Miei amati fratelli, la Pasqua è ormai alle porte! Quanto è difficile compiere il passaggio dalla morte alla vita, se non ci immergiamo con verità e audacia nel profondo mistero di Gesù che, abbandonandosi al Padre, sussurra ai cuori il modo per superare il grido della sofferenza e della morte con il canto della gioia e della vita.

Il grido umano, nella sua profonda e multiforme espressione, trova un’eco significativa all’interno della Sacra Scrittura e del Magistero della Chiesa, configurandosi come una dimensione esistenziale attraverso cui l’umanità esprime la propria sofferenza e il proprio anelito di liberazione. Nel tessuto narrativo e spirituale della Sacra Scrittura il grido emerge come espressione autentica della condizione di ogni uomo e di ogni donna al cospetto di Dio. Dall’Antico Testamento il grido del popolo di Israele sotto il giogo dell’oppressione in Egitto raggiunge il cielo, provocando l’intervento liberatorio di Dio; tale grido di sofferenza diventa veicolo di una preghiera potente che muove il cuore dell’Altissimo, Onnipotente e bon Signore, evidenziando una relazione viva e dinamica tra l’umanità sofferente e il Dio della storia. Nel Nuovo Testamento, poi, la figura di Gesù Cristo incarna in modo supremo il grido dell’umanità: sulla croce il suo “Dio mio, Dio mio, perché mi hai abbandonato?” (Mt 27,46) rivolto al Padre esprime l’apice della sofferenza umana, assunta e redenta nella sua passione e morte. In Gesù ogni grido di dolore trova ascolto, compassione e risposta.

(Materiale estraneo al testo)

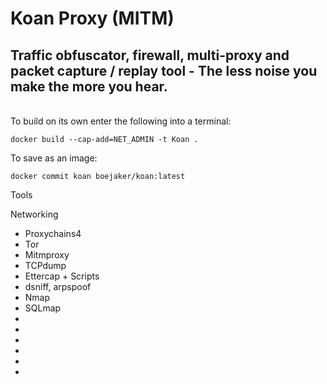 # Koan Proxy (MITM)
## Traffic obfuscator, firewall, multi-proxy and packet capture / replay tool - The less noise you make the more you hear.
<br>
To build on its own enter the following into a terminal:
 
    docker build --cap-add=NET_ADMIN -t Koan . 

To save as an image:

    docker commit koan boejaker/koan:latest

Tools

Networking
- Proxychains4
- Tor
- Mitmproxy
- TCPdump
- Ettercap + Scripts
- dsniff, arpspoof
- Nmap
- SQLmap
- 
- 
- 
- 
- 
-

La Chiesa, nel corso dei secoli, ha riflettuto profondamente sul significato del grido umano alla luce del Vangelo, interpretandolo alla luce dei segni dei tempi. Molti documenti magisteriali hanno affrontato temi di ingiustizia sociale, oppressione, povertà, guerra, crisi ambientali, facendo emergere il grido di sofferenza che non può e non deve restare inascoltato, e hanno invitato a una conversione del cuore e a un impegno rinnovato per la giustizia e la pace. La dottrina sociale della Chiesa, in particolare, si erge come un ponte tra la fede e le concrete situazioni di sofferenza, quando invita ogni cristiano a essere sentinella di speranza e agente di carità e trasforma il grido di dolore in opportunità di solidarietà e di incontro.
Il culmine della riflessione sul grido umano si trova nella celebrazione della Pasqua, cuore del mistero cristiano. Essa rappresenta il definitivo passaggio dal grido di sofferenza al canto di gioia e segna il passaggio dalla morte alla resurrezione. In questo mistero pasquale la Chiesa vede la promessa di una trasformazione radicale non solo per l’individuo, ma per l’intera creazione.

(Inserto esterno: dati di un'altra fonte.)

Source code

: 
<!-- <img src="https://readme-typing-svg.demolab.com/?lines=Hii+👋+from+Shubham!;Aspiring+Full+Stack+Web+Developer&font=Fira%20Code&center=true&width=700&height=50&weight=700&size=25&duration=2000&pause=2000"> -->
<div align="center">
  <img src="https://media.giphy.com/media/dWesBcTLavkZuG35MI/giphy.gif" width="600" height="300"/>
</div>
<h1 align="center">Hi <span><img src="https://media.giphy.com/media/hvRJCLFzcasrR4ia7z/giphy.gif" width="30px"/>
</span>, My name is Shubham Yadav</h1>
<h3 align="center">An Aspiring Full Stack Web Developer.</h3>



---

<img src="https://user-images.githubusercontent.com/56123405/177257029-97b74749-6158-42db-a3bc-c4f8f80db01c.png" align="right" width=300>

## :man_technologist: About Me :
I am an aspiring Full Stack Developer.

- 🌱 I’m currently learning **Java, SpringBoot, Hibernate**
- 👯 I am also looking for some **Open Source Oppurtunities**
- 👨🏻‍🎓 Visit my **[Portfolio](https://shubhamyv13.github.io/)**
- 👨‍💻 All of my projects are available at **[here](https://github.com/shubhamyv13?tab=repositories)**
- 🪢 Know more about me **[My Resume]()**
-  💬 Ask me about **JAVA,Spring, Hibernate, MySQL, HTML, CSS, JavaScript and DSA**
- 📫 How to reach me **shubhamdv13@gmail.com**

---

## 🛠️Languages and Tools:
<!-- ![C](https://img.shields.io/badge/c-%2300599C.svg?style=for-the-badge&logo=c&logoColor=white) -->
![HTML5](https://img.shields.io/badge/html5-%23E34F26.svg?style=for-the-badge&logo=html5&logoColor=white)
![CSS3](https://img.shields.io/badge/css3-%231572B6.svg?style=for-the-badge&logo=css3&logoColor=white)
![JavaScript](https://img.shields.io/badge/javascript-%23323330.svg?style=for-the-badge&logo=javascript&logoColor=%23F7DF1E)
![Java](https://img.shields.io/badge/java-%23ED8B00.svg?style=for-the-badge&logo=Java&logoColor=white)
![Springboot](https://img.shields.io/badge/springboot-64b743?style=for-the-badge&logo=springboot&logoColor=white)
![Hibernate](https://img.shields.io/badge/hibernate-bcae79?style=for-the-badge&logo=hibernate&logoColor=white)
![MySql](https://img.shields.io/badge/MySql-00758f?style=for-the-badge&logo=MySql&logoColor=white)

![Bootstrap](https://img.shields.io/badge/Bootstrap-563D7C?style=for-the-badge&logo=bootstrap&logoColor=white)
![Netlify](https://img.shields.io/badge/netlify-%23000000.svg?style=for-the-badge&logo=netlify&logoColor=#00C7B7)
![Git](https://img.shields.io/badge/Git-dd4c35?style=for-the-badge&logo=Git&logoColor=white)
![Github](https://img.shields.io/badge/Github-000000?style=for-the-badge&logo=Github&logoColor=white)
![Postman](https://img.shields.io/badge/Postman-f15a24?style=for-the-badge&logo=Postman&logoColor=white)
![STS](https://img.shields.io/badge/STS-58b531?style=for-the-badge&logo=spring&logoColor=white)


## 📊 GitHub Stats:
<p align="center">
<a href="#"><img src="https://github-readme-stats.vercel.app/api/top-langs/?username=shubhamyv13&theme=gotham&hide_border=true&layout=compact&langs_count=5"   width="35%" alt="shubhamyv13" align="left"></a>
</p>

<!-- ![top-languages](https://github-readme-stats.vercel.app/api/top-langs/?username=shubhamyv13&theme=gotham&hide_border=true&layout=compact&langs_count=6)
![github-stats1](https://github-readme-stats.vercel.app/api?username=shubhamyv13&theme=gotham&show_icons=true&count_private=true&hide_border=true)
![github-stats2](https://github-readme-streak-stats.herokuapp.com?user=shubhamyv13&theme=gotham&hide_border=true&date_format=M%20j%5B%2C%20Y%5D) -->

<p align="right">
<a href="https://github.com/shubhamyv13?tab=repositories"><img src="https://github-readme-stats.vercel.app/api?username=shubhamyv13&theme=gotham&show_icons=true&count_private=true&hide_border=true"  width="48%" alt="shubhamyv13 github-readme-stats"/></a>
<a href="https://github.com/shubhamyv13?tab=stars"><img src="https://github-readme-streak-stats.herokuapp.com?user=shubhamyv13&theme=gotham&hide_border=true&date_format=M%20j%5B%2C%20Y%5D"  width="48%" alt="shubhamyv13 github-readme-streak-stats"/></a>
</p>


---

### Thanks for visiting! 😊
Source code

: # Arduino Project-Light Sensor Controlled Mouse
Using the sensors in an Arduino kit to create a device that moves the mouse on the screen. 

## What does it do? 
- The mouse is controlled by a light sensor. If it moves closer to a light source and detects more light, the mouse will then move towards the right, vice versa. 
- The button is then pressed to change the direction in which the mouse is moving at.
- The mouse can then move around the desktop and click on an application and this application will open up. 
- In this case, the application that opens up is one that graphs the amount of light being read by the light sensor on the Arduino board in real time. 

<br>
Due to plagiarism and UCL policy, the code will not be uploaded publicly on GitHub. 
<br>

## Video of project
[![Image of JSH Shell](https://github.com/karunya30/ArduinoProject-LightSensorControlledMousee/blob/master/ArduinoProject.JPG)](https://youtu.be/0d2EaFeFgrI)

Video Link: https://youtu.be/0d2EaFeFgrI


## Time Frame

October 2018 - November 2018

Anche il grido di Francesco d’Assisi elevato 800 anni fa sul monte della Verna “Chi se’ tu, o dolcissimo Iddio mio? Che sono io, vilissimo vermine e disutile servo tuo?” (Considerazioni sulle stimmate, 3: FF 1915), rappresenta una profonda espressione del suo sentimento mistico e della sua ricerca interiore. Eppure Francesco, sebbene segnato dolorosamente dalle ferite della passione, non esprime il grido della morte, ma il canto della ricerca della vera vita e offre a ciascuno il desiderio di nuova speranza. Il suo grido/canto di unione a Cristo crocifisso diventa così una testimonianza del passaggio dalla sofferenza all’abbraccio dell’amore redentivo di Dio.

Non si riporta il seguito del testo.